● DATA PROVIDED:
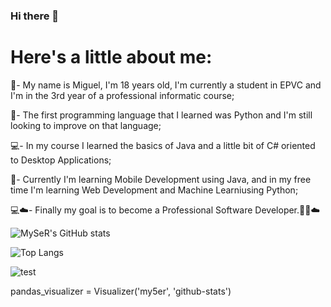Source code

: ### Hi there 👋

<h1> Here's a little about me: </h1> 
<p>🏫- My name is Miguel, I'm 18 years old, I'm currently a student in EPVC and I'm in the 3rd year of a professional informatic course;</p>
<p>🐍- The first programming language that I learned was Python and I'm still looking to improve on that language;</p>
<p>💻- In my course I learned the basics of Java and a little bit of C# oriented to Desktop Applications;</p>
<p>📱- Currently I'm learning Mobile Development using Java, and in my free time I'm learning Web Development and Machine Learniusing Python;</p>
<p>💻☁️- Finally my goal is to become a Professional Software Developer.👨‍💻☁️</p>


![MySeR's GitHub stats](https://github-readme-stats.vercel.app/api?username=my5er&show_icons=true&theme=radical)

![Top Langs](https://github-readme-stats.vercel.app/api/top-langs/?username=my5er&langs_count=4&show_icons=true&theme=radical&layout=compact)

![test](https://user-images.githubusercontent.com/66944221/145800862-b5cfd841-9428-4718-ada1-8acf89dcbaf9.gif)

pandas_visualizer = Visualizer('my5er', 'github-stats')

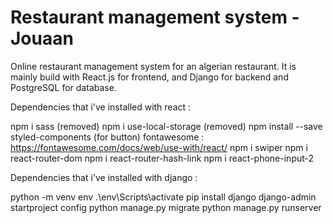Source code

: # Restaurant management system - Jouaan

Online restaurant management system for an algerian restaurant. It is mainly build with React.js for frontend, and Django for backend and PostgreSQL for database.

Dependencies that i've installed with react :

npm i sass (removed)
npm i use-local-storage (removed)
npm install --save styled-components (for button)
fontawesome : <https://fontawesome.com/docs/web/use-with/react/>
npm i swiper
npm i react-router-dom
npm i react-router-hash-link
npm i react-phone-input-2

Dependencies that i've installed with django :

python -m venv env
.\env\Scripts\activate
pip install django
django-admin startproject config
python manage.py migrate
python manage.py runserver
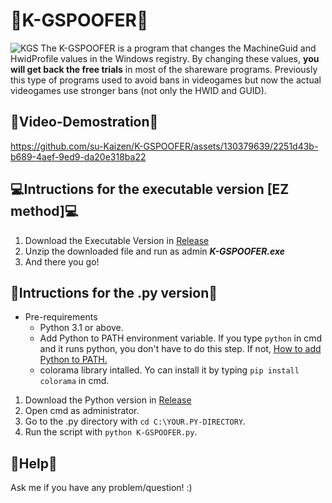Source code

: # 🌌K-GSPOOFER🌌
![KGS](https://github.com/su-Kaizen/K-GSPOOFER/assets/130379639/212077ba-11ca-4f30-ae82-c0763533ca2b)
The K-GSPOOFER is a program that changes the MachineGuid and HwidProfile values in the Windows registry.
By changing these values, **you will get back the free trials** in most of the shareware programs. Previously this type of programs used to avoid bans in videogames but now the actual videogames use stronger bans (not only the HWID and GUID).

## 🎥Video-Demostration🎥

https://github.com/su-Kaizen/K-GSPOOFER/assets/130379639/2251d43b-b689-4aef-9ed9-da20e318ba22

## 💻Intructions for the executable version [EZ method]💻

1. Download the Executable Version in [Release](https://github.com/su-Kaizen/K-GSPOOFER/releases/download/v1.exe/K-GSPOOFER.zip)
2. Unzip the downloaded file and run as admin ___K-GSPOOFER.exe___
3. And there you go!

## 🐍Intructions for the .py version🐍
- Pre-requirements
  - Python 3.1 or above. 
  - Add Python to PATH environment variable. If you type `python` in cmd and it runs python, you don't have to do this step. If not, [How to add Python to PATH.](https://www.machinelearningplus.com/python/add-python-to-path-how-to-add-python-to-the-path-environment-variable-in-windows/)
  - colorama library intalled. Yo can install it by typing `pip install colorama` in cmd.

1. Download the Python version in [Release](https://github.com/su-Kaizen/K-GSPOOFER/releases/download/v1.py/K-GSPOOFER-v1.py)
2. Open cmd as administrator.
3. Go to the .py directory with `cd C:\YOUR.PY-DIRECTORY`.
4. Run the script with `python K-GSPOOFER.py`.

## 👥Help👥
Ask me if you have any problem/question! :)
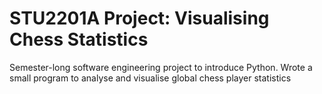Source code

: # STU2201A Project: Visualising Chess Statistics

Semester-long software engineering project to introduce Python. Wrote a small program to analyse and visualise global chess player statistics
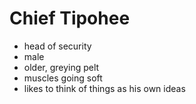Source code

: Chief Tipohee
=============
* head of security
* male
* older, greying pelt
* muscles going soft
* likes to think of things as his own ideas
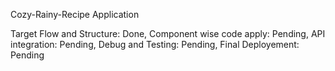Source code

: Cozy-Rainy-Recipe Application

Target Flow and Structure: Done,
Component wise code apply: Pending,
API integration: Pending,
Debug and Testing: Pending, 
Final Deployement: Pending

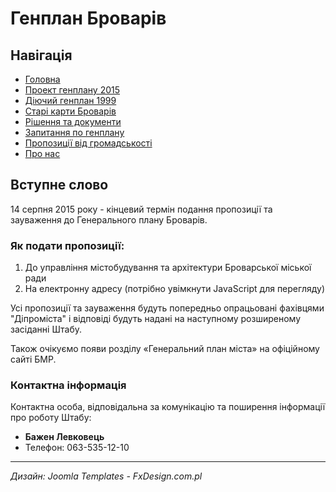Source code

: # Генплан Броварів

## Навігація

- [Головна](/)
- [Проект генплану 2015](/proekt-henplanu-2015)
- [Діючий генплан 1999](/diiuchyi-henplan-1999)
- [Старі карти Броварів](/stari-karty-brovariv)
- [Рішення та документи](/rishennia-ta-dokumenty)
- [Запитання по генплану](/zapytannia-po-henplanu)
- [Пропозиції від громадськості](/propozytsii-vid-hromadskosti)
- [Про нас](/about)

## Вступне слово

14 серпня 2015 року - кінцевий термін подання пропозиції та зауваження до Генерального плану Броварів.

### Як подати пропозиції:

1. До управління містобудування та архітектури Броварської міської ради
2. На електронну адресу (потрібно увімкнути JavaScript для перегляду)

Усі пропозиції та зауваження будуть попередньо опрацьовані фахівцями "Діпроміста" і відповіді будуть надані на наступному розширеному засіданні Штабу.

Також очікуємо появи розділу «Генеральний план міста» на офіційному сайті БМР.

### Контактна інформація

Контактна особа, відповідальна за комунікацію та поширення інформації про роботу Штабу:
- **Бажен Левковець**
- Телефон: 063-535-12-10

---

*Дизайн: Joomla Templates - FxDesign.com.pl* 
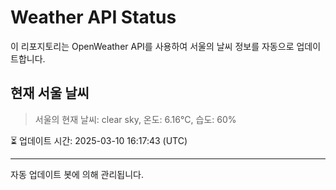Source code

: 
# Weather API Status

이 리포지토리는 OpenWeather API를 사용하여 서울의 날씨 정보를 자동으로 업데이트합니다.

## 현재 서울 날씨
> 서울의 현재 날씨: clear sky, 온도: 6.16°C, 습도: 60%

⏳ 업데이트 시간: 2025-03-10 16:17:43 (UTC)

---
자동 업데이트 봇에 의해 관리됩니다.
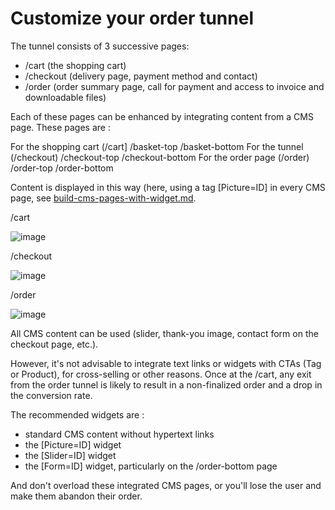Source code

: # Customize your order tunnel

The tunnel consists of 3 successive pages:
- /cart (the shopping cart)
- /checkout (delivery page, payment method and contact)
- /order (order summary page, call for payment and access to invoice and downloadable files)

Each of these pages can be enhanced by integrating content from a CMS page.
These pages are :

For the shopping cart (/cart]
  /basket-top
  /basket-bottom
For the tunnel (/checkout)
/checkout-top
/checkout-bottom
For the order page (/order)
  /order-top
  /order-bottom

Content is displayed in this way (here, using a tag [Picture=ID] in every CMS page, see [build-cms-pages-with-widget.md](build-cms-pages-with-widget.md).

/cart

![image](https://github.com/B2Bitcoin/beBOP/assets/50206014/394ac0e9-2b27-477f-b081-66dab57abb69)

/checkout

![image](https://github.com/B2Bitcoin/beBOP/assets/50206014/ecca6d51-10e5-448e-8df6-62481851ff08)

/order

![image](https://github.com/B2Bitcoin/beBOP/assets/50206014/c1c82aae-4de2-484f-9187-31082bcf8ba4)

All CMS content can be used (slider, thank-you image, contact form on the checkout page, etc.).

However, it's not advisable to integrate text links or widgets with CTAs (Tag or Product), for cross-selling or other reasons. Once at the /cart, any exit from the order tunnel is likely to result in a non-finalized order and a drop in the conversion rate.

The recommended widgets are :
- standard CMS content without hypertext links
- the [Picture=ID] widget
- the [Slider=ID] widget
- the [Form=ID] widget, particularly on the /order-bottom page

And don't overload these integrated CMS pages, or you'll lose the user and make them abandon their order.
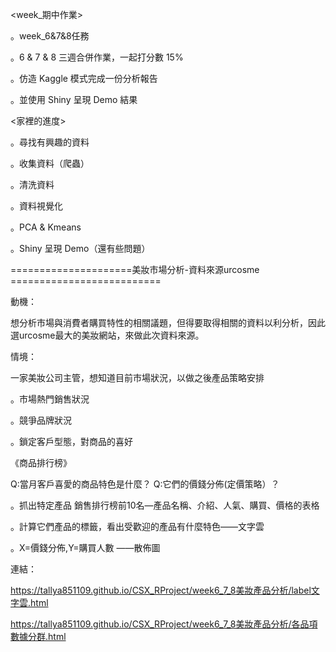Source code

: <week_期中作業>

。week_6&7&8任務

。6 & 7 & 8 三週合併作業，一起打分數 15%

。仿造 Kaggle 模式完成一份分析報告

。並使用 Shiny 呈現 Demo 結果


<家裡的進度>

。尋找有興趣的資料

。收集資料（爬蟲）

。清洗資料

。資料視覺化

。PCA & Kmeans

。Shiny 呈現 Demo（還有些問題）


=====================美妝市場分析-資料來源urcosme ==========================

動機：

想分析市場與消費者購買特性的相關議題，但得要取得相關的資料以利分析，因此選urcosme最大的美妝網站，來做此次資料來源。

情境：

一家美妝公司主管，想知道目前市場狀況，以做之後產品策略安排

。市場熱門銷售狀況

。競爭品牌狀況

。鎖定客戶型態，對商品的喜好


《商品排行榜》

Q:當月客戶喜愛的商品特色是什麼？
Q:它們的價錢分佈(定價策略）？

。抓出特定產品 銷售排行榜前10名—產品名稱、介紹、人氣、購買、價格的表格

。計算它們產品的標籤，看出受歡迎的產品有什麼特色——文字雲

。X=價錢分佈,Y=購買人數 ——散佈圖


連結：

https://tallya851109.github.io/CSX_RProject/week6_7_8美妝產品分析/label文字雲.html

https://tallya851109.github.io/CSX_RProject/week6_7_8美妝產品分析/各品項數據分群.html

● REQUIRED ACTION: Wherever the word "Release" occurs in the data above, copy the line it sits in.

● RESPONSE AREA:
1. Download the Executable Version in [Release](https://github.com/su-Kaizen/K-GSPOOFER/releases/download/v1.exe/K-GSPOOFER.zip)
1. Download the Python version in [Release](https://github.com/su-Kaizen/K-GSPOOFER/releases/download/v1.py/K-GSPOOFER-v1.py)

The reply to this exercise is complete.